→ **Aim of the task**
Isolate every line in the data with the string "does" and copy it.

(Document images with source code)
'''

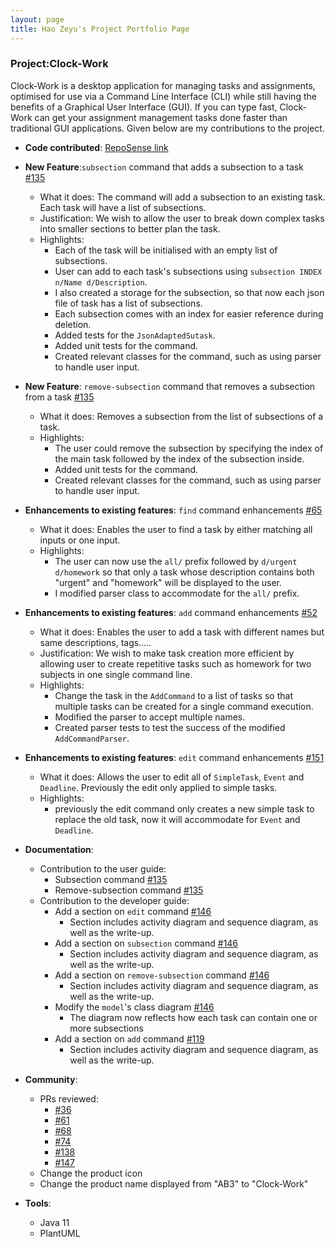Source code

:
 ```yaml
---
layout: page
title: Hao Zeyu's Project Portfolio Page
---
```


### Project:Clock-Work

Clock-Work is a desktop application for managing tasks and assignments, optimised for use via a Command Line Interface (CLI) while still having the benefits of a Graphical User Interface (GUI). If you can type fast, Clock-Work can get your assignment management tasks done faster than traditional GUI applications.
Given below are my contributions to the project.

* **Code contributed**: [RepoSense link](https://nus-cs2103-ay2223s2.github.io/tp-dashboard/?search=programmerhao&breakdown=true)


* **New Feature**:`subsection` command that adds a subsection to a task [#135](https://github.com/AY2223S2-CS2103T-W13-3/tp/pull/135)
  * What it does: The command will add a subsection to an existing task. Each task will have a list of subsections.
  * Justification: We wish to allow the user to break down complex tasks into smaller sections to better plan the task.
  * Highlights:
    * Each of the task will be initialised with an empty list of subsections.
    * User can add to each task's subsections using `subsection INDEX n/Name d/Description`.
    * I also created a storage for the subsection, so that now each json file of task has a list of subsections.
    * Each subsection comes with an index for easier reference during deletion.
    * Added tests for the `JsonAdaptedSutask`.
    * Added unit tests for the command.
    * Created relevant classes for the command, such as using parser to handle user input.


* **New Feature**: `remove-subsection` command that removes a subsection from a task [#135](https://github.com/AY2223S2-CS2103T-W13-3/tp/pull/135)
  * What it does: Removes a subsection from the list of subsections of a task.
  * Highlights:
    * The user could remove the subsection by specifying the index of the main task followed by the index of the subsection inside.
    * Added unit tests for the command.
    * Created relevant classes for the command, such as using parser to handle user input.


* **Enhancements to existing features**: `find` command enhancements [#65](https://github.com/AY2223S2-CS2103T-W13-3/tp/pull/65)
  * What it does: Enables the user to find a task by either matching all inputs or one input.
  * Highlights:
    * The user can now use the `all/` prefix followed by `d/urgent d/homework` so that only a task whose description contains both "urgent" and "homework" will be displayed to the user.
    * I modified parser class to accommodate for the `all/` prefix.


* **Enhancements to existing features**: `add` command enhancements [#52](https://github.com/AY2223S2-CS2103T-W13-3/tp/pull/52)
  * What it does: Enables the user to add a task with different names but same descriptions, tags.....
  * Justification: We wish to make task creation more efficient by allowing user to create repetitive tasks such as homework for two subjects in one single command line.
  * Highlights:
    * Change the task in the `AddCommand` to a list of tasks so that multiple tasks can be created for a single command execution.
    * Modified the parser to accept multiple names.
    * Created parser tests to test the success of the modified `AddCommandParser`.


* **Enhancements to existing features**: `edit` command enhancements [#151](https://github.com/AY2223S2-CS2103T-W13-3/tp/pull/151)
  * What it does: Allows the user to edit all of `SimpleTask`, `Event` and `Deadline`. Previously the edit only applied to simple tasks.
  * Highlights:
    * previously the edit command only creates a new simple task to replace the old task, now it will accommodate for `Event` and `Deadline`.


* **Documentation**:
  * Contribution to the user guide:
    * Subsection command [#135](https://github.com/AY2223S2-CS2103T-W13-3/tp/pull/135)
    * Remove-subsection command [#135](https://github.com/AY2223S2-CS2103T-W13-3/tp/pull/135)
  * Contribution to the developer guide:
    * Add a section on `edit` command [#146](https://github.com/AY2223S2-CS2103T-W13-3/tp/pull/146)
      * Section includes activity diagram and sequence diagram, as well as the write-up.
    * Add a section on `subsection` command [#146](https://github.com/AY2223S2-CS2103T-W13-3/tp/pull/146)
      * Section includes activity diagram and sequence diagram, as well as the write-up.
    * Add a section on `remove-subsection` command [#146](https://github.com/AY2223S2-CS2103T-W13-3/tp/pull/146)
      * Section includes activity diagram and sequence diagram, as well as the write-up.
    * Modify the `model`'s class diagram [#146](https://github.com/AY2223S2-CS2103T-W13-3/tp/pull/146)
      * The diagram now reflects how each task can contain one or more subsections
    * Add a section on `add` command [#119](https://github.com/AY2223S2-CS2103T-W13-3/tp/pull/119)
      * Section includes activity diagram and sequence diagram, as well as the write-up.


* **Community**:
  * PRs reviewed:
    * [#36](https://github.com/AY2223S2-CS2103T-W13-3/tp/pull/36)
    * [#61](https://github.com/AY2223S2-CS2103T-W13-3/tp/pull/61)
    * [#68](https://github.com/AY2223S2-CS2103T-W13-3/tp/pull/68)
    * [#74](https://github.com/AY2223S2-CS2103T-W13-3/tp/pull/74)
    * [#138](https://github.com/AY2223S2-CS2103T-W13-3/tp/pull/138)
    * [#147](https://github.com/AY2223S2-CS2103T-W13-3/tp/pull/147)
  * Change the product icon
  * Change the product name displayed from "AB3" to "Clock-Work"


* **Tools**:
  * Java 11
  * PlantUML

'''

→ **Finished task**
  * What it does: The command will add a subsection to an existing task. Each task will have a list of subsections.
  * What it does: Removes a subsection from the list of subsections of a task.
  * What it does: Enables the user to find a task by either matching all inputs or one input.
  * What it does: Enables the user to add a task with different names but same descriptions, tags.....
  * What it does: Allows the user to edit all of `SimpleTask`, `Event` and `Deadline`. Previously the edit only applied to simple tasks.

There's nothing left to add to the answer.